Во «Всевышнем» на стене своей комнаты — настоящей камеры-обскуры, куда со всех сторон проникают тревожащие, опасные образы, — герой обнаруживает странное сырое пятно, которое он и раньше замечал в других помещениях, где ему приходилось жить. Это не световое пятно, как в эпизоде с солнечным зайчиком, а пятно сырости на обоях. Герой-рассказчик специально оговаривается:

…Это пятно отличалось тем, что было не более чем пятном. Оно ничего не изображало, не имело никакой окраски, и кроме пыльной сырости ничто не делало его зримым. Да и было ли оно зримым? Его не было под обоями; оно не имело никакой формы, а было похоже на что-то пачкающее, попорченное, но также и на что-то чистое. Я долго разглядывал его, у меня не было никакой причины отводить от него взгляд: будучи всего лишь пятном, оно поглощало меня; оно никогда не смотрело на меня само — и именно оттого видеть его было недопустимо[647].

Много позже, в катастрофический момент повествования, рассказчик как будто бы выясняет происхождение этого пятна: за стеной, в соседней квартире, жил тяжело больной, обильно потевший человек, и пятно на стене соответствует местоположению его тела; однако если это и образ человека, то образ, предшествующий оригиналу, — ибо пятно появилось на стене раньше, чем больной в соседнем помещении, да и форма, вернее бесформенность, этого пятна нечеловеческая. Если это и образ, то в нем воспроизводится не столько индивидуальность (скажем, телосложение) отображаемого человека, сколько сама структура отображения как двойнической связи между рассказчиком и его соседом:

…Мои глаза увидели на перегородке, в контурах, которые описывала его

[больного. — С.З.]
рука, то жирное влажное пятно, которое под многодневным давлением его потеющего, зябнущего тела просочилось сквозь кирпич и штукатурку, проступив на стене моей комнаты. Я видел это пятно так, как никогда не видел прежде, — без очертаний, выступающее из внутренностей стены, как будто из нее сочилась какая-то телесная влага; не похожее ни на вещь, ни на тень вещи, растекающееся и распространяющееся, но не изображающее ни голову, ни руку, ни вообще что-либо, а только лишь жирно-незримое струение[648].

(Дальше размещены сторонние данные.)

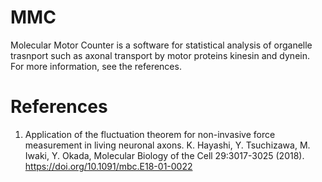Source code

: # MMC
Molecular Motor Counter is a software for statistical analysis of organelle trasnport such as axonal transport by motor proteins kinesin and dynein. 
For more information, see the references. 

# References

1. Application of the fluctuation theorem for non-invasive force measurement in living neuronal axons. K. Hayashi, Y. Tsuchizawa, M. Iwaki, Y. Okada, Molecular Biology of the Cell 29:3017-3025 (2018). https://doi.org/10.1091/mbc.E18-01-0022

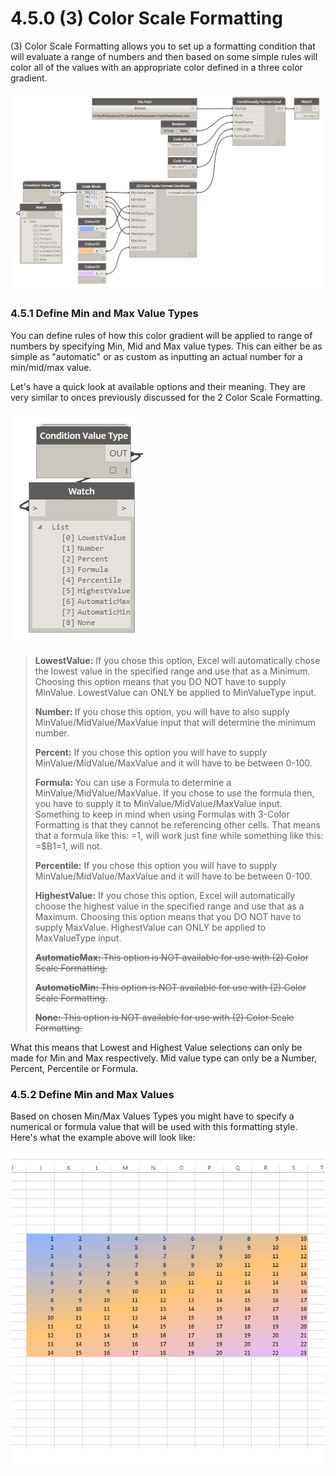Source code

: # 4.5.0 (3) Color Scale Formatting

(3) Color Scale Formatting allows you to set up a formatting condition that will evaluate a range of numbers and then based on some simple rules will color all of the values with an appropriate color defined in a three color gradient.

![](3color1.png)

### 4.5.1 Define Min and Max Value Types

You can define rules of how this color gradient will be applied to range of numbers by specifying Min, Mid and Max value types. This can either be as simple as "automatic" or as custom as inputting an actual number for a min/mid/max value. 

Let's have a quick look at available options and their meaning. They are very similar to onces previously discussed for the 2 Color Scale Formatting.

![](2color12png.png)

<blockquote>
<p><b> LowestValue:</b> If you chose this option, Excel will automatically chose the lowest value in the specified range and use that as a Minimum. Choosing this option means that you DO NOT have to supply MinValue. LowestValue can ONLY be applied to MinValueType input.</p>
<p><b> Number: </b> If you chose this option, you will have to also supply MinValue/MidValue/MaxValue input that will determine the minimum number. 
<p><b>Percent:</b> If you chose this option you will have to supply MinValue/MidValue/MaxValue and it will have to be between 0-100. </p>
<p><b> Formula: </b> You can use a Formula to determine a MinValue/MidValue/MaxValue. If you chose to use the formula then, you have to supply it to MinValue/MidValue/MaxValue input. Something to keep in mind when using Formulas with 3-Color Formatting is that they cannot be referencing other cells. That means that a formula like this: =1, will work just fine while something like this: =$B1=1, will not.</p>
<p><b> Percentile:</b> If you chose this option you will have to supply MinValue/MidValue/MaxValue and it will have to be between 0-100. </p> 
<p><b> HighestValue:</b> If you chose this option, Excel will automatically choose the highest value in the specified range and use that as a Maximum. Choosing this option means that you DO NOT have to supply MaxValue. HighestValue can ONLY be applied to MaxValueType input.</p>
<p><strike><b> AutomaticMax:</b> This option is NOT available for use with (2) Color Scale Formatting. </strike></p>
<p><strike><b> AutomaticMin:</b> This option is NOT available for use with (2) Color Scale Formatting. </strike></p>
<p><strike><b> None:</b> This option is NOT available for use with (2) Color Scale Formatting.</strike> </p>
</blockquote>

What this means that Lowest and Highest Value selections can only be made for Min and Max respectively. Mid value type can only be a Number, Percent, Percentile or Formula. 

### 4.5.2 Define Min and Max Values

Based on chosen Min/Max Values Types you might have to specify a numerical or formula value that will be used with this formatting style. Here's what the example above will look like:

![](3color2.png)

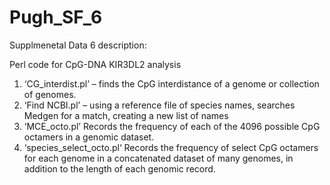 # Pugh_SF_6

Supplmenetal Data 6 description: 

Perl code for CpG-DNA KIR3DL2 analysis

1. ‘CG_interdist.pl’ – finds the CpG interdistance of a genome or collection of genomes.
2. ‘Find NCBI.pl’ – using a reference file of species names, searches Medgen for a
match, creating a new list of names
3. ‘MCE_octo.pl’ Records the frequency of each of the 4096 possible CpG octamers in a
genomic dataset.
4. ‘species_select_octo.pl‘ Records the frequency of select CpG octamers for each
genome in a concatenated dataset of many genomes, in addition to the length of each
genomic record.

Двойническая структура, когда одно тело служит темным образом другого, действует и в «Аминадаве». Герой этого романа Тома, сделавшись обитателем дома-лабиринта, на долгое время прикован там цепью к другому жильцу, и этот бессловесный, всячески унижаемый окружающими спутник, некто Дом[649], покорно и бессмысленно тащится вслед за ним на протяжении долгих приключений. Жан-Поль Сартр в своей статье-рецензии на роман Бланшо увидел в этой фигуре не более чем аллегорию тела, к которому прикован ищущий дух (воплощенный в фигуре главного героя)[650]. Сартр был бы, возможно, и прав, если бы не особенная, сугубо оригинальная образная структура этого мотива. В самом деле, мало того что Дом, физически удваивая собой Тома, является его образом, мало того что факт телесной прикованности вписывает его в уже намеченную линию умерщвляющего, порабощающего образа; но он еще и сам является носителем образа. В самом деле, лицо Дома дублируется татуировкой — его собственным портретом, помещенным прямо на лице:

…То, что он

[Тома. — С.З.]
принял за шрамы и нарывы на лице, было следами второго лица, которое нарисовал татуировщик, вероятно по указаниям настоящего художника, дабы воссоздать прямо на лице портрет этого лица. При внимательном взгляде работа выглядела очень искусной. В рисунке имелись крупные ошибки — скажем, глаза были неодинаковыми, и один из них, расположенный под правым глазом, казался каким-то недоразвитым, тогда как другой, преувеличенно большой, распространялся на левую часть лба, — но при этом чувствовалось сильное впечатление жизни. Это второе лицо не просто накладывалось на первое — отнюдь нет. Если смотреть на узника в фас, то видны были лишь грубо слепленные черты, если же быстро вертеть его голову справа налево, не переставая рассматривать ее губы, то различались черты, исполненные утонченности и как бы отражавшие собой былую красоту[651].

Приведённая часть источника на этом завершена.